DASM - how to force table to not cross page boundary?

IsaacKuo · Post by **IsaacKuo** » Tue Aug 25, 2009 8:19 pm

I'm defining a couple lookup tables to precalculate row*11 and 128>>(x&7). The source looks like this:

MASKTAB:
.byte 128,64,32,16,8,4,2,1

ROWTAB:
.byte 0*11,1*11,2*11,3*11,4*11,5*11
.byte 6*11,7*11,8*11,9*11,10*11,11*11
.byte 12*11,13*11,14*11,15*11,16*11,17*11
.byte 18*11,19*11,20*11,21*11,22*11

For performance reasons I'd like to force things so that neither of these tables crosses a page boundary. Is there a nice way to do this?

Thanks!

Mike · Post by **Mike** » Wed Aug 26, 2009 1:17 am

Would you also care to provide the code, of which performance you are concerned of?

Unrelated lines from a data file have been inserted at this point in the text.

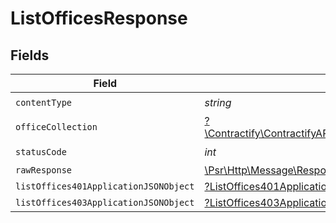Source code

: # ListOfficesResponse


## Fields

| Field                                                                                                        | Type                                                                                                         | Required                                                                                                     | Description                                                                                                  |
| ------------------------------------------------------------------------------------------------------------ | ------------------------------------------------------------------------------------------------------------ | ------------------------------------------------------------------------------------------------------------ | ------------------------------------------------------------------------------------------------------------ |
| `contentType`                                                                                                | *string*                                                                                                     | :heavy_check_mark:                                                                                           | N/A                                                                                                          |
| `officeCollection`                                                                                           | [?\Contractify\ContractifyAPI\Models\Shared\OfficeCollection](../../models/shared/OfficeCollection.md)       | :heavy_minus_sign:                                                                                           | OK                                                                                                           |
| `statusCode`                                                                                                 | *int*                                                                                                        | :heavy_check_mark:                                                                                           | N/A                                                                                                          |
| `rawResponse`                                                                                                | [\Psr\Http\Message\ResponseInterface](https://www.php-fig.org/psr/psr-7/#33-psrhttpmessageresponseinterface) | :heavy_minus_sign:                                                                                           | N/A                                                                                                          |
| `listOffices401ApplicationJSONObject`                                                                        | [?ListOffices401ApplicationJSON](../../models/operations/ListOffices401ApplicationJSON.md)                   | :heavy_minus_sign:                                                                                           | Unauthenticated                                                                                              |
| `listOffices403ApplicationJSONObject`                                                                        | [?ListOffices403ApplicationJSON](../../models/operations/ListOffices403ApplicationJSON.md)                   | :heavy_minus_sign:                                                                                           | Forbidden                                                                                                    |
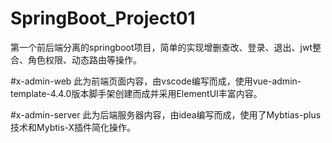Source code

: # SpringBoot_Project01
第一个前后端分离的springboot项目，简单的实现增删查改、登录、退出、jwt整合、角色权限、动态路由等操作。

#x-admin-web 
此为前端页面内容，由vscode编写而成，使用vue-admin-template-4.4.0版本脚手架创建而成并采用ElementUI丰富内容。

#x-admin-server
此为后端服务器内容，由idea编写而成，使用了Mybtias-plus技术和Mybtis-X插件简化操作。

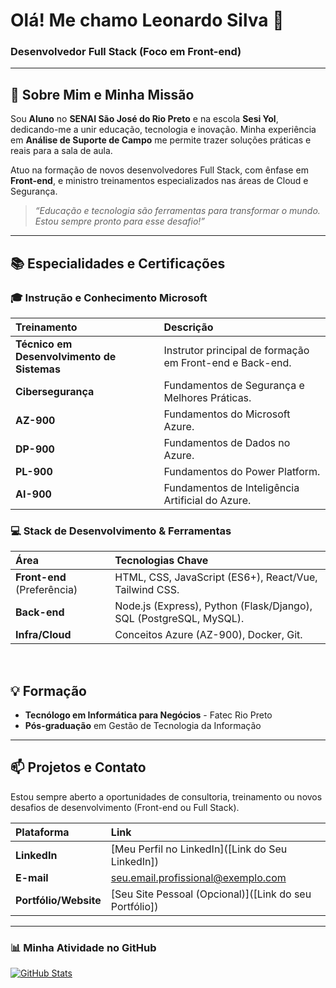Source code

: # Olá! Me chamo Leonardo Silva 👋

### Desenvolvedor Full Stack (Foco em Front-end)

---

## 🚀 Sobre Mim e Minha Missão

Sou **Aluno** no **SENAI São José do Rio Preto** e na escola **Sesi Yol**, dedicando-me a unir educação, tecnologia e inovação. Minha experiência em **Análise de Suporte de Campo** me permite trazer soluções práticas e reais para a sala de aula.

Atuo na formação de novos desenvolvedores Full Stack, com ênfase em **Front-end**, e ministro treinamentos especializados nas áreas de Cloud e Segurança.

> *“Educação e tecnologia são ferramentas para transformar o mundo. Estou sempre pronto para esse desafio!”*

---

## 📚 Especialidades e Certificações

### 🎓 Instrução e Conhecimento Microsoft

| Treinamento | Descrição |
| :--- | :--- |
| **Técnico em Desenvolvimento de Sistemas** | Instrutor principal de formação em Front-end e Back-end. |
| **Cibersegurança** | Fundamentos de Segurança e Melhores Práticas. |
| **AZ-900** | Fundamentos do Microsoft Azure. |
| **DP-900** | Fundamentos de Dados no Azure. |
| **PL-900** | Fundamentos do Power Platform. |
| **AI-900** | Fundamentos de Inteligência Artificial do Azure. |

### 💻 Stack de Desenvolvimento & Ferramentas

| Área | Tecnologias Chave |
| :--- | :--- |
| **Front-end** (Preferência) | HTML, CSS, JavaScript (ES6+), React/Vue, Tailwind CSS. |
| **Back-end** | Node.js (Express), Python (Flask/Django), SQL (PostgreSQL, MySQL). |
| **Infra/Cloud** | Conceitos Azure (AZ-900), Docker, Git. |

<br>

## 💡 Formação

* **Tecnólogo em Informática para Negócios** - Fatec Rio Preto
* **Pós-graduação** em Gestão de Tecnologia da Informação

---

## 📫 Projetos e Contato

Estou sempre aberto a oportunidades de consultoria, treinamento ou novos desafios de desenvolvimento (Front-end ou Full Stack).

| Plataforma | Link |
| :--- | :--- |
| **LinkedIn** | [Meu Perfil no LinkedIn]([Link do Seu LinkedIn]) |
| **E-mail** | [seu.email.profissional@exemplo.com](mailto:seu.email.profissional@exemplo.com) |
| **Portfólio/Website** | [Seu Site Pessoal (Opcional)]([Link do seu Portfólio]) |

---

### 📊 Minha Atividade no GitHub

[![GitHub Stats](https://github-readme-stats.vercel.app/api?username=SEU-USUARIO&show_icons=true&theme=default&hide_border=true)](https://github.com/anuraghazra/github-readme-stats)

nippur72 · Post by **nippur72** » Wed Aug 26, 2009 1:55 am

I suppose he's concerned about the extra CPU cycle needed when "LDA addr,X" crosses the page bound.

In that case I would put an "origin" directive to force the data to a fixed addres I am sure of (e.g. at the start of the program between the basic stub and your program entry point).

carlsson · Post by **carlsson** » Wed Aug 26, 2009 2:05 am

The keyword you are looking for is ALIGN:

[label] ALIGN N[,fill]

Align the current PC to an N byte boundry. The default fill character is always 0, and has nothing to do with the default fill character specifiable in an ORG.

See doc/dasm.txt in your installation for a somewhat incomplete but still documentation.

Mike · Post by **Mike** » Wed Aug 26, 2009 2:18 am

ALIGN 256 will nearly always pad to the begin of the next page, except in the case the address is already aligned. While it ensures, that there is no boundary cross with indexed addressing, as nippur72 already had pointed out, it leads to unneccessary waste of bytes.

Obviously a macro would also take the length of the following table as parameter to calculate, whether the table would cross the page boundary, and only then align to the next page.

The question remains whether it is really appropriate to be concerned about that extra cycle. That's the reason I ask IsaacKuo to post the code as well.

IsaacKuo · Post by **IsaacKuo** » Wed Aug 26, 2009 4:46 am

I'm still working on the code:

Code: Select all

xytowork: ; converts from x,y to work coordinates
; (WORK),y points to SCREEN+(y>>3)*22+(x>>3)
; WORK+2 is bitmask (calculated from x&7)
; WORK+3 is y&7

  tya
  and #7
  sta WORK+3     ; y&7 --> WORK+3

  tya
  lsr
  lsr
  lsr
  tay            ; y>>3 --> y
  lda ROWTAB,y
  ldy #>SCREEN
  asl
  bcc xytoworkskip
  iny
xytoworkskip:
  sta WORK
  sty WORK+1    ; SCREEN+(y>>3)*22  --> WORK, WORK+1

  txa
  and #7
  tay
  lda MASKTAB,y
  sta WORK+2    ; 128>>(x>>3) --> WORK+2

  txa
  lsr
  lsr
  lsr
  tay           ; x>>3 --> y

  rts

I read about ALIGN in the DASM.TXT documentation, but as noted it would lead to a lot of memory waste (if used in the most obvious way).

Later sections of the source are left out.